# Norwegian: skulle bare mangle



## sjiraff

Hello everyone,

I know there is already a thread on the same phrase (http://forum.wordreference.com/showthread.php?t=697577) however I really am struggling to get a consistant idea of what this means exactly.

Here is a headline from a newspaper: "Skulle bare mangle at ikke LOs største forbund stiller krav" - can anyone explain what this means exactly?

My understanding of it was that it might mean something like "you would think at least" or something. Can it be used in several ways?

Thanks for any help!


----------



## Raigeki

I don't speak Norwegian, but I'm a native speaker of Danish which is very similar, so I'll give it a shot in case nobody else replies. Keep in mind that my explanation is only valid for Danish, and if there is a difference between the phrase in Danish and the phrase in Norwegian, I am not aware of it. A native speaker will probably be able to tell you after reading my reply.

"(Det) skulle (da) bare mangle" can mean more than one thing. It can mean something along the lines of "oh, don't you worry about it" when somebody thanks you. To be completely honest, I don't quite understand that grammar myself. It's just a set phrase that doesn't make a lot of sense word-for-word. It's almost like saying: "If you need anything, I'll help you out". More literally, it means "Just go ahead and need something". 

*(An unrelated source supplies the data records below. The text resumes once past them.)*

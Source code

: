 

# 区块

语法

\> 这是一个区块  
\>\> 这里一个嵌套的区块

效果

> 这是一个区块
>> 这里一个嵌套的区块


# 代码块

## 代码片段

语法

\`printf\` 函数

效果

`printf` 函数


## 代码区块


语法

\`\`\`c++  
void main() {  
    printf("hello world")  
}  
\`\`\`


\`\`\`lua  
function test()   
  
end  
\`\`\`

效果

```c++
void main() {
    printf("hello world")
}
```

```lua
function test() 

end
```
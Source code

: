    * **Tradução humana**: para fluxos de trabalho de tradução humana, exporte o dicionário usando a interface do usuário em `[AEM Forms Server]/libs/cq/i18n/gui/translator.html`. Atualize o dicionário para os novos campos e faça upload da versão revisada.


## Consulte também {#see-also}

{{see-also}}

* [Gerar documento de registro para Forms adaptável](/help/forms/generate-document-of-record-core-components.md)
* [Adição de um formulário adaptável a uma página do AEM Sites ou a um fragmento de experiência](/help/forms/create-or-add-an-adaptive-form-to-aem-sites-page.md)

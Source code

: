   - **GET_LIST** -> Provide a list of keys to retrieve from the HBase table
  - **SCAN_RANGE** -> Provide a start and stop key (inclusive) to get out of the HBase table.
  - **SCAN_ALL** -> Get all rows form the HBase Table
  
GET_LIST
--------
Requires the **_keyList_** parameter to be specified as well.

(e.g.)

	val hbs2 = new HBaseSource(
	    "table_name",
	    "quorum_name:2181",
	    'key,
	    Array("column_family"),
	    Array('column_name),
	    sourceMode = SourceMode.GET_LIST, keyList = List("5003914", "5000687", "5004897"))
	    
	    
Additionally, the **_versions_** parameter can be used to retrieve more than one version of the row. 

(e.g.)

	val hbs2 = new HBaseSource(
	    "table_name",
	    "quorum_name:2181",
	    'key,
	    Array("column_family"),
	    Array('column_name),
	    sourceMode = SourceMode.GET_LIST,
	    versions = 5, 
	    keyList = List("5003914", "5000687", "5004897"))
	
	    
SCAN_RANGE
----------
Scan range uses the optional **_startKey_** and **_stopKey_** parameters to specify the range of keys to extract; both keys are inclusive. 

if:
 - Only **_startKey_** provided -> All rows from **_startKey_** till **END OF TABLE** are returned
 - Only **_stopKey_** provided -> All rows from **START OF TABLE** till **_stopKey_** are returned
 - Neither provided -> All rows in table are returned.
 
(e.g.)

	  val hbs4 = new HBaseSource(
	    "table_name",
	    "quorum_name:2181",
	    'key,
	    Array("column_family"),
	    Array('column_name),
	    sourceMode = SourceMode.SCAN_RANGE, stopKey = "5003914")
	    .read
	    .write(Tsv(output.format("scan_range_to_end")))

There is also another meaning. This meaning is a more literal usage of the phrase. It's used when a few facts or actions have taken place or been mentioned, and you want to stress that "oh, the only thing we need now is..", "I won't be surprised if.." or "I wonder if (xxx) is going to happen too"
"Det regner, jeg har ondt i foden og min mobil har ingen strøm. *Det skulle da bare mangle* at jeg heller ikke kan finde hjem"
"It's raining, my foot hurts and my phone is out of power. I won't be surprised if I can't find my home either"

Edit: Another way to say this is "Det manglede/mangler da bare".


----------



## sjiraff

Thanks for the explainations Raigeki, I had no idea it could be used like "ikke not å takke for" either.

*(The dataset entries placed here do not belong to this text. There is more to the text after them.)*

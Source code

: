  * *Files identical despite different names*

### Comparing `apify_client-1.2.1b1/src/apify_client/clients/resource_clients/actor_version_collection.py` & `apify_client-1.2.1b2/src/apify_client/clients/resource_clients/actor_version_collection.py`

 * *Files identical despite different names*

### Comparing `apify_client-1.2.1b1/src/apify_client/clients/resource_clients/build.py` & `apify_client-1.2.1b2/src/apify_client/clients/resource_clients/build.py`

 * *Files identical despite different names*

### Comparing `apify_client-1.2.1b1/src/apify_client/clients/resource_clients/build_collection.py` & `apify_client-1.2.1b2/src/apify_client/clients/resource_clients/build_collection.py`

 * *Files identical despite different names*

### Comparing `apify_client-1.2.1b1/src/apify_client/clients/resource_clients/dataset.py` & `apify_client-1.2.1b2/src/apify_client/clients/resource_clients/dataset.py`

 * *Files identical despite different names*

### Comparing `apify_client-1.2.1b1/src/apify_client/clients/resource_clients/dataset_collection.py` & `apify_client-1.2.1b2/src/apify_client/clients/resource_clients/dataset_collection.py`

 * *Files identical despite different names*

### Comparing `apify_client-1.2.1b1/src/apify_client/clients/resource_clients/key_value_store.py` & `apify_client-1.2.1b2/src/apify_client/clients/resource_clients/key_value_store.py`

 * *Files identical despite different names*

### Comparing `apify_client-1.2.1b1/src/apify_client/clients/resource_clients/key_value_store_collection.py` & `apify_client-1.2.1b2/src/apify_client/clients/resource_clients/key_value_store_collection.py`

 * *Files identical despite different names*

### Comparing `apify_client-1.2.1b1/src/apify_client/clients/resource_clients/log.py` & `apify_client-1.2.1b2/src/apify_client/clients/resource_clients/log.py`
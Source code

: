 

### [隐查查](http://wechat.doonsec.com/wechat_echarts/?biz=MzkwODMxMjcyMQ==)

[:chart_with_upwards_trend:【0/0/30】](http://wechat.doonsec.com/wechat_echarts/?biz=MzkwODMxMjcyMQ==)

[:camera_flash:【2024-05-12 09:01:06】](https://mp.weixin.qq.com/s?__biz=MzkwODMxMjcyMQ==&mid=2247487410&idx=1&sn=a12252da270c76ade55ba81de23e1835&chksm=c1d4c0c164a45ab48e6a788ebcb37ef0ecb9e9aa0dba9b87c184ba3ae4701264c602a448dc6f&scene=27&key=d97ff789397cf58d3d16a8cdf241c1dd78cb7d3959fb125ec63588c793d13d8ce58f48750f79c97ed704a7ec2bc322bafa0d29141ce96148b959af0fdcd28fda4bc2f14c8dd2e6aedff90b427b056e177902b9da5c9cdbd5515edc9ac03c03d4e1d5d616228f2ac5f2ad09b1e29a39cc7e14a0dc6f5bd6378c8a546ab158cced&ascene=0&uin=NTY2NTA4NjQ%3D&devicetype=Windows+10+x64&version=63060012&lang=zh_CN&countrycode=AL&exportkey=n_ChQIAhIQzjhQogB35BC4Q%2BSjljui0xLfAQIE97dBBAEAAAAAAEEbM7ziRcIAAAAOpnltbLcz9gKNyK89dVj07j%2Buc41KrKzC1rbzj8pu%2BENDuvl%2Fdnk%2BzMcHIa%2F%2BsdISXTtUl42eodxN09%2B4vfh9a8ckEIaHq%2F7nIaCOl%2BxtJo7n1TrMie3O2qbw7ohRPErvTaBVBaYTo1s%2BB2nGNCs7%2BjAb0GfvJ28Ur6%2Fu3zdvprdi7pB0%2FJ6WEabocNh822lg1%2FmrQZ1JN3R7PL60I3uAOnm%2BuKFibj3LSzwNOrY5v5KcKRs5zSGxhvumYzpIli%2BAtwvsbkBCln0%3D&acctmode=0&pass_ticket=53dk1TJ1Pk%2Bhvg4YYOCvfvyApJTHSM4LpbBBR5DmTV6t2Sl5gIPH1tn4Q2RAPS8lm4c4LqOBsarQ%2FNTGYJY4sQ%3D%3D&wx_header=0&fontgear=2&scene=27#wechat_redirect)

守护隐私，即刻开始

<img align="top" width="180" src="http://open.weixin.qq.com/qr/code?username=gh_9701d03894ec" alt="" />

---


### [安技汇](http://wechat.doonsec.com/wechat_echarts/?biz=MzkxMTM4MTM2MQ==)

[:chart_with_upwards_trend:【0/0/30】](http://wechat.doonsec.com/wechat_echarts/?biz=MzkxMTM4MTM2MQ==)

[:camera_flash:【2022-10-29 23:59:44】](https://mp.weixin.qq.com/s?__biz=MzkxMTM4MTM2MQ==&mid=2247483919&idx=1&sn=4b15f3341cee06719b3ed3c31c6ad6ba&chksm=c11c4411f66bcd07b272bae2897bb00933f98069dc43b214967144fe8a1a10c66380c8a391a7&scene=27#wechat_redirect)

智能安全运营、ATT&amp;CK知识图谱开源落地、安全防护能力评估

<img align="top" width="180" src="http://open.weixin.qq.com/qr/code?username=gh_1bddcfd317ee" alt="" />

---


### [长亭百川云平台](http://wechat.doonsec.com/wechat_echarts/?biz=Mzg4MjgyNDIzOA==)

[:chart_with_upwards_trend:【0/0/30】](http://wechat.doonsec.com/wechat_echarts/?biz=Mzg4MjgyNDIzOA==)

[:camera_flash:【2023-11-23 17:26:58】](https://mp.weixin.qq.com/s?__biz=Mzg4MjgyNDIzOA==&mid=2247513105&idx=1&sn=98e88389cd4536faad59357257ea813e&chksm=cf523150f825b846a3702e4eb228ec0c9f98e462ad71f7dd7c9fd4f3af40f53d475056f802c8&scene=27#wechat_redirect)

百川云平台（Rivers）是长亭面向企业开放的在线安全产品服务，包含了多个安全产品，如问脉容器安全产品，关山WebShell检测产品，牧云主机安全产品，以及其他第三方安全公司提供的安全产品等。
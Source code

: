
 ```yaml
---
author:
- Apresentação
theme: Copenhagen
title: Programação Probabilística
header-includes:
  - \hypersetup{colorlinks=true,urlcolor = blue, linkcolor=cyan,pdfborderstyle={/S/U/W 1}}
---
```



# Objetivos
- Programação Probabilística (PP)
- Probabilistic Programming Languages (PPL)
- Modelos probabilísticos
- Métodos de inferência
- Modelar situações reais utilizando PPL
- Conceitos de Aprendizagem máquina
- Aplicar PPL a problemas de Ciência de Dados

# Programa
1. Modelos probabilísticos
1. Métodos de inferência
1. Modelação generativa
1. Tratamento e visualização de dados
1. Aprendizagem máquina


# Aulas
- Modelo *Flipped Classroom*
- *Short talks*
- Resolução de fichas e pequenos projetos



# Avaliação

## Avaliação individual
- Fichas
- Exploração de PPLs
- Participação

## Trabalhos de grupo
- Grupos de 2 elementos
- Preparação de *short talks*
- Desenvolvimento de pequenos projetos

Your  second examples are kind of what I expected it to mean, I assume when  you say "the only thing we need now" - it's sarcastic? 

I managed  to find the particular example that made me wonder what it means, at  like 24minutes onwards he says "Vi er på femten spørsmål" and she says  "det skulle bare mangle" - which meaning would you say this fits in to?
http://tv.nrk.no/serie/20-spoersmaal-tv/MUHH19000111/20-05-2011#t=24m03s

Thanks


----------



## raumar

I can't help you with the grammar or the origin of "det skulle bare mangle", but I can try to shed light on how it is used. 

"[Det] skulle bare mangle at ikke LOs største forbund stiller krav" means something like "It goes without saying that the largest LO union makes demands", implying "Of course they make demands. If they hadn't made demands, the ledership would have let its members down".

This expression is difficult also for native speakers -- especially the use of "ikke" in sentences such as the one about the LO. This problem is discussed in these links: 

http://tux.aftenposten.no/spraak/spraak?action=question&id=4209

http://www.riksmalsforbundet.no/Spr...gi.aspx?PID=281&M=NewsV2&Action=1&NewsId=1087

The meaning is similar when "Det skulle bare mangle" is used as "Ikke noe å takke for". Here, the expression implies something like this: "Of course I should help you in this kind of situation. If I hadn't helped you, I would have been a really inconsiderate and unreasonable person. No need to thank me for doing the obviously right thing."

I don't think the sarcastic version described by Raigeki is much used in Norway. In this kind of situation, Norwegians would rather say "Nå mangler det bare at ..."

Finally, the line from the TV show (it is 7 minutes onward, not 24). I understand why you had problems - it is not entirely clear to me either. It is said by Trond-Viggo Torgersen, and his form of humour is often quite absurd. Therefore, I don't think you should try too hard to look for any deeper meaning.


----------



## Raigeki

raumar said:


> I don't think the sarcastic version described by Raigeki is much used in Norway. In this kind of situation, Norwegians would rather say "Nå mangler det bare at ..."



You are right. Now that I think about it, the preferred way to say it in Danish is indeed "nu mangler det bare at ..."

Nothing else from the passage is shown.